In his newsletter How Things Work, labor journalist Hamilton Nolan pointed out the staggering impact Trump’s dismantling of federal unions has had on the broader American labor movement. The Bureau of Labor Statistics reported that in 2024, 14.3 million American workers belonged to a union. If the number of federal employees who lost union protections so far is 379,000, that represents more than 2.6% of all unionized workers in America.

“In other words,” wrote Nolan, “with nothing more than a memo and a compliant court, Trump has already eliminated more union members than the entire US labor movement typically gains or loses in an entire year.”

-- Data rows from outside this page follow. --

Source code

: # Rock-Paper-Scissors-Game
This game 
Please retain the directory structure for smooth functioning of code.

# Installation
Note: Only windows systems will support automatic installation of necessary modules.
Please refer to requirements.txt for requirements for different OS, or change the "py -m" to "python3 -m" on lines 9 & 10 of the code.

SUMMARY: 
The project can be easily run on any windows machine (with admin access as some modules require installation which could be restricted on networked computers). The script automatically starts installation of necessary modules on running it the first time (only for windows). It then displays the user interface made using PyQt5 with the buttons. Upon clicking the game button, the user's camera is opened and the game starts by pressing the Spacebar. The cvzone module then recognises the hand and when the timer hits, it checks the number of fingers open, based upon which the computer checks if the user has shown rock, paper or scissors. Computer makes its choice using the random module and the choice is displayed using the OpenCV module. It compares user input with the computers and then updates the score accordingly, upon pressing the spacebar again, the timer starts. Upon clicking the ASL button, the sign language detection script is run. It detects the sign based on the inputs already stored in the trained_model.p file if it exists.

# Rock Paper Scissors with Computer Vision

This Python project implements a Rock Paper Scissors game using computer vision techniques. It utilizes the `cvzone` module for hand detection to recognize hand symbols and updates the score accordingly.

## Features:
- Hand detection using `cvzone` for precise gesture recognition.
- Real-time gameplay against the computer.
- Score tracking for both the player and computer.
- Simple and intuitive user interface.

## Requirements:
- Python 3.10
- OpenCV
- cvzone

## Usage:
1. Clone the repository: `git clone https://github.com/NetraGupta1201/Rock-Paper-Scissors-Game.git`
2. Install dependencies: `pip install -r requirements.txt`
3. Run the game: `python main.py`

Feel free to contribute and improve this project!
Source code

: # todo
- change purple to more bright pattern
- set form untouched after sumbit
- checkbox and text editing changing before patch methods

The implications of Trump’s assault on federal workers will have a pointed effect on certain demographics, too. Black people make up a disproportionately large share of federal workers. In 2020, Black employees were more than 25% of the VA’s staff, according to a report from the Veterans Health Administration Office of Health Equity. In 2021, 16.8% of the EPA’s staff were Black, according to a report from the agency

“Federal work has been a staple of Black economic life, especially in the D.C. area, for a century or more,” Loomis said. “So what this does is it’s part of a broader war on Black America by the Trump administration.”

While federal government unions exist on shakier ground than private sector ones — they’re not protected by the same set of laws — Loomis said they still have their benefits. 

“What a union really is about is protection on a job,” he said. 

With Trump’s attacks on workers’ rights, “I would actually be surprised,” Loomis said, “if there were any unionized federal workers besides law enforcement by 2028.”